Lo scontro tra Meloni e la Lega sul Pnrr, punto per punto
• Perché sposta il quadro?
Perché
Fitto, plenipotenziario per il Pnrr, nei giorni scorsi ha parlato di
una «rimodulazione» del Piano che differisca l’utilizzo di una parte dei
fondi, ma senza rinunciarvi. Per il ministro ci sono «tre programmi da
connettere», il Pnrr, i fondi di coesione e i fondi di sviluppo. In
sostanza, ha spiegato Marco Galluzzo, si tratterebbe di spostare «alcuni
progetti del Pnrr sui Fondi di coesione, che possono coprire appalti e
programmi da mettere a terra entro il 2029». I «buchi» nel Pnrr
sarebbero così coperti dopo la sua scadenza e sotto altra forma, e
intanto i fondi sarebbero concentrati sui progetti fattibili entro la
scadenza del 2026.
• Come ha risposto Meloni?
In modo perentorio:
«Non prendo in considerazione l’opzione di perdere le risorse, ma solo
quella di farle arrivare a terra in maniera efficace, e tutto il lavoro
che questo richiede è un lavoro che noi faremo». Anche fonti del governo
hanno replicato a Molinari: «L’ipotesi di rinunciare a una parte dei
fondi non è sul tavolo. Stiamo lavorando per rimodulare il piano». A
questo punto, la stessa premier potrebbe intervenire in Parlamento per
chiarire le sue intenzioni, come chiede l’opposizione.
• Perché citare i prestiti non è irrilevante?
Perché
non sono una parte insignificante del Pnrr, ma quella portante: sui
191,5 miliardi di risorse messi a disposizione dall’Ue, 122,6 miliardi
sono finanziati tramite prestiti (loans) e 68,5 da sovvenzioni a fondo
perduto (grants). I prestiti sono a scadenza lunghissima (trentennale) e
a tassi ultra agevolati, praticamente a zero. Condizioni irripetibili
per un Paese come l’Italia, soprattutto ora che i tassi non sono più
addomesticati.
• Dunque le parole di Molinari hanno un peso?

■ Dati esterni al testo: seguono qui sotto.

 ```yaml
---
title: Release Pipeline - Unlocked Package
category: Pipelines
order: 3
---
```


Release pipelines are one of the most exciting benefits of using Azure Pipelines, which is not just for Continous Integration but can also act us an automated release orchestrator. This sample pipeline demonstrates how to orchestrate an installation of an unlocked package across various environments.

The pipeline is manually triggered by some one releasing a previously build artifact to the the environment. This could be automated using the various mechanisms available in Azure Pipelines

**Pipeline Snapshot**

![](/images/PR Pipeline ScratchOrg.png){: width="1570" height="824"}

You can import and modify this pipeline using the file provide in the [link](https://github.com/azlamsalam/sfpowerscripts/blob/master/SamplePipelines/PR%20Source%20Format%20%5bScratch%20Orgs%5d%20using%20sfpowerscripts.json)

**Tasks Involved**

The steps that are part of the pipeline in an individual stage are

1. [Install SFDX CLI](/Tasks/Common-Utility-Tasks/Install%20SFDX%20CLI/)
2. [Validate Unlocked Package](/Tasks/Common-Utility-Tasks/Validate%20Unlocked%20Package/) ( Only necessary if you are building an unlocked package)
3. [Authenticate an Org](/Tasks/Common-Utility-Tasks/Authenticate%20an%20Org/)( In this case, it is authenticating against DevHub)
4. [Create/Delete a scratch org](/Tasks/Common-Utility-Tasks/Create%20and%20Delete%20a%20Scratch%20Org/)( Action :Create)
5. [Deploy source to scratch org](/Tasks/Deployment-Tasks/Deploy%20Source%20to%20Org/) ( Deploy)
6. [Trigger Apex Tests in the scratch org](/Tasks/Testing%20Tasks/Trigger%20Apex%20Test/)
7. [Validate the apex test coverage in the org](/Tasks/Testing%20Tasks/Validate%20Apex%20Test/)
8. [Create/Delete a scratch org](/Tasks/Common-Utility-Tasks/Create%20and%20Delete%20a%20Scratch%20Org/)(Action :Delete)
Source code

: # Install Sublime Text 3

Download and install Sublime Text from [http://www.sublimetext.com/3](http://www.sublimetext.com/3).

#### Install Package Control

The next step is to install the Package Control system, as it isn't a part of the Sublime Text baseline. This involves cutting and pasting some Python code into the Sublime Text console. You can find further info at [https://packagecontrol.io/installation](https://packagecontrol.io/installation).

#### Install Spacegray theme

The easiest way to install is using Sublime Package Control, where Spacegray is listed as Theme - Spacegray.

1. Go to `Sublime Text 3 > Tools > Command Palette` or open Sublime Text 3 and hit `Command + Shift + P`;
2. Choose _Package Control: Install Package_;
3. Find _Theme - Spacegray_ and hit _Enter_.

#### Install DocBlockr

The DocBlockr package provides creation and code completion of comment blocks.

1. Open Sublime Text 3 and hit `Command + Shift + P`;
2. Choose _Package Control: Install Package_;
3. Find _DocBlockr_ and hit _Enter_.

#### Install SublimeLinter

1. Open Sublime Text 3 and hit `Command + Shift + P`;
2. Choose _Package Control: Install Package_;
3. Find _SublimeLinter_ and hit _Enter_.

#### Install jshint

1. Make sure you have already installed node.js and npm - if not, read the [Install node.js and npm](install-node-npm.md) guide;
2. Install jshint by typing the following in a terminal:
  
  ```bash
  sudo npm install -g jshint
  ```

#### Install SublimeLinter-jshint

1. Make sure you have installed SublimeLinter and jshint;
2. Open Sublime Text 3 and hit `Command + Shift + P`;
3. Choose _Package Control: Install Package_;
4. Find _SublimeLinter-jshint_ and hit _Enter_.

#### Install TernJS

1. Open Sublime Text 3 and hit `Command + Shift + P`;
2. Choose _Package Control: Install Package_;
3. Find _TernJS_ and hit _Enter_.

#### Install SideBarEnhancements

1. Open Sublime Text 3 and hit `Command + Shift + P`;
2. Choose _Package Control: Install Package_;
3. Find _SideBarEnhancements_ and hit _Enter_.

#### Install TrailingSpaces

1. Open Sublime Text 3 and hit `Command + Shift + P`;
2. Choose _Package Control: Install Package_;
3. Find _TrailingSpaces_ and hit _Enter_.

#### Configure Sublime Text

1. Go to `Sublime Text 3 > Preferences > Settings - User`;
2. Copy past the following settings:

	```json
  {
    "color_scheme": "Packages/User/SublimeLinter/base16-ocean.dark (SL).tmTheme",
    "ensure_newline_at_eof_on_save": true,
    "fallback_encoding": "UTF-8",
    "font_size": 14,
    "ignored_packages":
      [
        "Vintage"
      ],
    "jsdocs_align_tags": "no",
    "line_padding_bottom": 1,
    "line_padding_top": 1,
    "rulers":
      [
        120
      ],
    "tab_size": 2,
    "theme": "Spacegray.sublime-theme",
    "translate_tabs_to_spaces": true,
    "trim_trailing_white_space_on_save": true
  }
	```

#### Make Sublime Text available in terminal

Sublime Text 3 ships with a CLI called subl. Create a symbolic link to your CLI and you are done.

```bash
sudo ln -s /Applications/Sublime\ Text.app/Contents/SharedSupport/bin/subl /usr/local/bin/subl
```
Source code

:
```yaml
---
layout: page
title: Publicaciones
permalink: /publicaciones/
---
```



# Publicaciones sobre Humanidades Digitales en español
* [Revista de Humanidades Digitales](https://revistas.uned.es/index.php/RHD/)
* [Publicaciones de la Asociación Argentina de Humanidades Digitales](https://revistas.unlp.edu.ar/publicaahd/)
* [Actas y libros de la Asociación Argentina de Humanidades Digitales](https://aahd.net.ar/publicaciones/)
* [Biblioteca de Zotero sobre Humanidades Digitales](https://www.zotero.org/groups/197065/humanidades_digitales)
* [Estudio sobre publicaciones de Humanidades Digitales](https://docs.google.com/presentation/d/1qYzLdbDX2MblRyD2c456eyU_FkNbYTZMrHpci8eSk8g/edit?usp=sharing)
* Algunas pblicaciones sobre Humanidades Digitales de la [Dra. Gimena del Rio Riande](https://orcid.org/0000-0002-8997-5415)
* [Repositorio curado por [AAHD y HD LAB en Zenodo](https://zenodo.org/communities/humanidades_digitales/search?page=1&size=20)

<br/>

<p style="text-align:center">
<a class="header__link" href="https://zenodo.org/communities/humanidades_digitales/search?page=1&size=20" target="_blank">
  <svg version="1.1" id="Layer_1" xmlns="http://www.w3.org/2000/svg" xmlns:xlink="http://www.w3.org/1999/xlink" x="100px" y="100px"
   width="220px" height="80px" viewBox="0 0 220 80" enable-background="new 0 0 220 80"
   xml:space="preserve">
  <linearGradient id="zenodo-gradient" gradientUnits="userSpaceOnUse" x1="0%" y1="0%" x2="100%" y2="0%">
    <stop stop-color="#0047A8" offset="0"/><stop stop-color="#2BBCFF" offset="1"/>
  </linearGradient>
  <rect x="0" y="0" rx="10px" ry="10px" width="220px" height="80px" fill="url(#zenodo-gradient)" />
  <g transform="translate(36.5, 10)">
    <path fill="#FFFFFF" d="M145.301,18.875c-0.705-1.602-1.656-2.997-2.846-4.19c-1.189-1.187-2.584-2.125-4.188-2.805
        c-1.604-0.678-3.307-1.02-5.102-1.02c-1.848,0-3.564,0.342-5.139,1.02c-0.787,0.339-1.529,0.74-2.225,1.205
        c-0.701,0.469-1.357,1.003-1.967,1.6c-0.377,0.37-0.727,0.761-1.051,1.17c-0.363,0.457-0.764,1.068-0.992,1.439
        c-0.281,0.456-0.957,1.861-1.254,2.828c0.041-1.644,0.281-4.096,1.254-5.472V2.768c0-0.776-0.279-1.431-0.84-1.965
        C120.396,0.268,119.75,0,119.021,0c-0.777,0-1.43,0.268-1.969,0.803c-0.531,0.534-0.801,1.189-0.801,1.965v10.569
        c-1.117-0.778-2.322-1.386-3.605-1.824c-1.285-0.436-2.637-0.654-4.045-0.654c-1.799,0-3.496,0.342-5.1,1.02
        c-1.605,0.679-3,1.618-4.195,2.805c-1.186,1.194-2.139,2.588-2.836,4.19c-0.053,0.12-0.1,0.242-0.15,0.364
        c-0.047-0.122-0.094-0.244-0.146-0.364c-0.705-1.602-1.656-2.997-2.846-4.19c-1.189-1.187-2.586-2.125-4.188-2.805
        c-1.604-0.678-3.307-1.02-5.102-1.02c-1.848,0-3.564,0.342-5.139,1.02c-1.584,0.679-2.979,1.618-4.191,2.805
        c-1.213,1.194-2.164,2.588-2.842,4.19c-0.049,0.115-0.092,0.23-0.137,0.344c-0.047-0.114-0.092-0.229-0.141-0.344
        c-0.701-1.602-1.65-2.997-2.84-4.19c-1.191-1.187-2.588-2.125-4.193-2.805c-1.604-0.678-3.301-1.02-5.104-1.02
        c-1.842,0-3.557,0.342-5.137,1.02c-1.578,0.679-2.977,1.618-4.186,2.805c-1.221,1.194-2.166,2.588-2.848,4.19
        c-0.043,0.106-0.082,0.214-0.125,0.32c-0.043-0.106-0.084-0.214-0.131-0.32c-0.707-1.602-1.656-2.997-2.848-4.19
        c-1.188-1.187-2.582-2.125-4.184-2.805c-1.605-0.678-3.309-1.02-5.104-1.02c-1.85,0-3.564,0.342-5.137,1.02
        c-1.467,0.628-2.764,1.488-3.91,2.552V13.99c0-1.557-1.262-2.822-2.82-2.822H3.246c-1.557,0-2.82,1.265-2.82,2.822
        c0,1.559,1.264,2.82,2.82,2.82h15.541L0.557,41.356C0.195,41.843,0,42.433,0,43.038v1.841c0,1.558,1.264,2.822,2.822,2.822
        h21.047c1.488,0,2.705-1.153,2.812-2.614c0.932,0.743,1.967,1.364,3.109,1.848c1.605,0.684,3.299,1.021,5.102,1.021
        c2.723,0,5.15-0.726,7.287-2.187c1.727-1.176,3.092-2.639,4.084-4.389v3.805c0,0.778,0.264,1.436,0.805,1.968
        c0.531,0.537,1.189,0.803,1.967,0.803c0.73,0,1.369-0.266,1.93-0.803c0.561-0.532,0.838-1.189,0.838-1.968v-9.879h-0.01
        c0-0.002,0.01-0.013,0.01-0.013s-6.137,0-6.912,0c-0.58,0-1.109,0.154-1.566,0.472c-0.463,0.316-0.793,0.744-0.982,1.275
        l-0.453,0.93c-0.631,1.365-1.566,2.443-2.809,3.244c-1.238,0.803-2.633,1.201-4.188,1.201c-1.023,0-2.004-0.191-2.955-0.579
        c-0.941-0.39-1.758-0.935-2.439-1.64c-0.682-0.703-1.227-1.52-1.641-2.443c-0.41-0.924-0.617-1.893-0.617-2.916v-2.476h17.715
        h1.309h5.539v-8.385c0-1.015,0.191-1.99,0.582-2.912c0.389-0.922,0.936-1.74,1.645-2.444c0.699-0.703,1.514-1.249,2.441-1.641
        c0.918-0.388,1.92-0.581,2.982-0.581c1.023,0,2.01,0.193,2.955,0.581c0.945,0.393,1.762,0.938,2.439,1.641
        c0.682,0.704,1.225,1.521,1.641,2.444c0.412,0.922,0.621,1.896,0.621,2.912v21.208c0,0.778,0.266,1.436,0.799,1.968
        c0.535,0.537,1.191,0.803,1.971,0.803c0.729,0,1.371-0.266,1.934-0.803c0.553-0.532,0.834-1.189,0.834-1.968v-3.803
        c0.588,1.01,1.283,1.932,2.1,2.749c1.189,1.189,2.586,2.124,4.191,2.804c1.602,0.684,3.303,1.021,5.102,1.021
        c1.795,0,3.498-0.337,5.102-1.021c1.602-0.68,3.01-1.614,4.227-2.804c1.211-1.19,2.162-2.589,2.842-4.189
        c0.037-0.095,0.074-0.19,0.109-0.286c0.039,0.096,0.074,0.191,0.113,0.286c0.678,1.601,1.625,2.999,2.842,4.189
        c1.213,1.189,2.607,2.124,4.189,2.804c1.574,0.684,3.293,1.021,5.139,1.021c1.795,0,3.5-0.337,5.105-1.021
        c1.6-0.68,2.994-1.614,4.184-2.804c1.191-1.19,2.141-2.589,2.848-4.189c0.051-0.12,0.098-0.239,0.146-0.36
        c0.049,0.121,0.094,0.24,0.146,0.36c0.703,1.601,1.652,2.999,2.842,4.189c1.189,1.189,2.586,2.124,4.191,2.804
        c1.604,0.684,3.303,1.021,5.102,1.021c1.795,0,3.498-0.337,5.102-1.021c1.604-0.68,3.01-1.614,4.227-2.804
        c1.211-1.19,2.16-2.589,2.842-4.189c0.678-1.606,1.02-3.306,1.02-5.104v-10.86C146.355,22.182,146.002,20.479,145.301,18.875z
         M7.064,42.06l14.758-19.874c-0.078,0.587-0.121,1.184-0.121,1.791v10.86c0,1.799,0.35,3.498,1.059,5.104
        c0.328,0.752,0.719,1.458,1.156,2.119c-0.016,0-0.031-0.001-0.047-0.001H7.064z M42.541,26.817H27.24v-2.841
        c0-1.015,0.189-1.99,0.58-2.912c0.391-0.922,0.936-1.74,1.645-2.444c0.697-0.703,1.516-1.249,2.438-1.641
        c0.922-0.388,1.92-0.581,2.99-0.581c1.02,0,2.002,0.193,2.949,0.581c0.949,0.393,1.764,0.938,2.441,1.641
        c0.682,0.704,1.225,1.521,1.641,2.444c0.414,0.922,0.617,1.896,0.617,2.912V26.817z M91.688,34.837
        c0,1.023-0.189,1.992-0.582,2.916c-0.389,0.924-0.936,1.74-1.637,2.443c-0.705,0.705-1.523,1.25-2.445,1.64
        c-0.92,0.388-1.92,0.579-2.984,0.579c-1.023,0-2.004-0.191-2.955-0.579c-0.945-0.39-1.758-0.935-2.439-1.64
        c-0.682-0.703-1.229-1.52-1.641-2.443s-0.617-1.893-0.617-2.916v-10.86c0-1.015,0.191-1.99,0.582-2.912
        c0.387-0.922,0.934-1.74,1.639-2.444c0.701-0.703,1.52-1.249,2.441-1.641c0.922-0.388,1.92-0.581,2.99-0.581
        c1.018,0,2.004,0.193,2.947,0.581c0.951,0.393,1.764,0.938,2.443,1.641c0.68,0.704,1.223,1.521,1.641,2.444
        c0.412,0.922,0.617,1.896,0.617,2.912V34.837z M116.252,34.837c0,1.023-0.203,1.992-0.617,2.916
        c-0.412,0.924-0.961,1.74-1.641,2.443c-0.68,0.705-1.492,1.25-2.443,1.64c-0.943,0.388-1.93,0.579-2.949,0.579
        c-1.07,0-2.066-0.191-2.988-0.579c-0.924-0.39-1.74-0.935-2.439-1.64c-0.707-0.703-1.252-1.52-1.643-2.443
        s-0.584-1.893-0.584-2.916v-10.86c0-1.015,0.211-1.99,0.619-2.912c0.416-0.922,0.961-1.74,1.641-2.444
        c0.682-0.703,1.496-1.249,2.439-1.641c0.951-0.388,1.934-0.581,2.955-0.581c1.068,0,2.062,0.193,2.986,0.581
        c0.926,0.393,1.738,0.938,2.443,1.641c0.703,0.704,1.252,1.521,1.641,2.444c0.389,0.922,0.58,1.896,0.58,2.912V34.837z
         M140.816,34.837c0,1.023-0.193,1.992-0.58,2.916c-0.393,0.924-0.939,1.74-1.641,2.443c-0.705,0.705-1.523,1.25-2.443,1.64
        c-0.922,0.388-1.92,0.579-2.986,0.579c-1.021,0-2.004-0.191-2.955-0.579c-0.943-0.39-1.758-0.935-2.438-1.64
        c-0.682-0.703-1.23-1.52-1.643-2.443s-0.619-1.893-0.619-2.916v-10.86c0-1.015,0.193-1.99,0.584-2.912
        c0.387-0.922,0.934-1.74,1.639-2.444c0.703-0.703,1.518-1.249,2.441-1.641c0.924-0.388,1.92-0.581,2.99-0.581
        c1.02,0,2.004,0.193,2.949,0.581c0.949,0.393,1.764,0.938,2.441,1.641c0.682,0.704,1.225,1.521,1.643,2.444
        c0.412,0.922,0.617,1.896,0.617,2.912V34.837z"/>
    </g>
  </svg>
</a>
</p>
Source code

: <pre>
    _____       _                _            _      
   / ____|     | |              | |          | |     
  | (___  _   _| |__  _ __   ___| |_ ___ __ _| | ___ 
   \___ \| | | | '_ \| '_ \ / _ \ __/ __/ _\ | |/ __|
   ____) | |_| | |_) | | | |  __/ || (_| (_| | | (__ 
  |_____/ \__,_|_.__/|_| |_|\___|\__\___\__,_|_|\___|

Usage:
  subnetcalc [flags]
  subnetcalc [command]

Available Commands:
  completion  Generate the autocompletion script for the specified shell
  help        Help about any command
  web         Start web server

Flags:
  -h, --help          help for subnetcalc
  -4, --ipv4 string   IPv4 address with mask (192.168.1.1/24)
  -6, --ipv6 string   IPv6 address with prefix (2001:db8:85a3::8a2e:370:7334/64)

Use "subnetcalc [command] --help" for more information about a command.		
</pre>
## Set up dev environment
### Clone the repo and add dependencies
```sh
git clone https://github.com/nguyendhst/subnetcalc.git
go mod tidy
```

Eccome. Prima Ora ha approfittato a tarda sera della gentilezza di Federico Fubini, e il suo whatsapp spiega tutto:
«Rinunciare ora ai prestiti vorrebbe dire che il governo non sarebbe in grado di programmare investimenti che rendono più dello zero-virgola che costa quel debito. Segnale politico non buono. A me pareva che Fitto non volesse rinunciare ai prestiti, ma la Lega mette una bella zeppa anti europea. Se l’Italia fa un passo indietro e sventola già una mezza bandiera bianca, ci sarebbero due conseguenze: verrebbero riviste al ribasso le nostre prospettive di crescita al 2026 (potenzialmente non buono per la sostenibilità del debito) e in Europa si rischierebbe di mettere una pietra sopra ad altri piani di debito comune, se il principale beneficiario dicesse che in realtà non riesce a farne uso fino in fondo».
•E sul piano politico?
Qui la palla passa a Massimo Franco: «La presa di posizione di Molinari è talmente enorme che poteva far pensare a una uscita isolata e non concordata con nessuno. Il problema è che è arrivata dopo giorni di polemiche sui ritardi del governo nella realizzazione di alcuni progetti, e i tentativi di scaricare sugli esecutivi del passato gli obiettivi “irrealizzabili”. E questo acuisce la preoccupazione e mette in imbarazzo Palazzo Chigi e i suoi alleati». «Meloni si è affrettata a precisare che uno scenario del genere “non è sul tavolo”. Ma un qualche ripensamento è in atto, perché si sta lavorando “per rimodulare il Piano e risolvere le criticità”. Il tema è strategico per il futuro, e trovarsi improvvisamente di fronte a una fotografia della situazione non solo pessimistica ma opaca fa impennare l’allarme. È vero che da mesi Fitto sussurrava le sue perplessità su quanto era stato messo in cantiere da Mario Draghi. La differenza, rispetto alla maggioranza di oggi, è che l’ex presidente della Bce godeva di un’autorevolezza tale da mettere a tacere perplessità e dubbi. In più, Draghi aveva dovuto riscrivere a tempo di record il piano preparato in modo abborracciato dal governo del grillino Giuseppe Conte». «Ora è come se di colpo spuntassero tutte le contraddizioni. La cosa singolare è che a renderle pubbliche sono stati lo stesso Fitto e ieri il leghista Molinari con un ulteriore passo avanti, o indietro. Ma le sue parole sono un’ammissione di impotenza. Ufficializzano l’ipotesi estrema, con uno sconcertante: “Nessuno ci obbliga a prenderli”».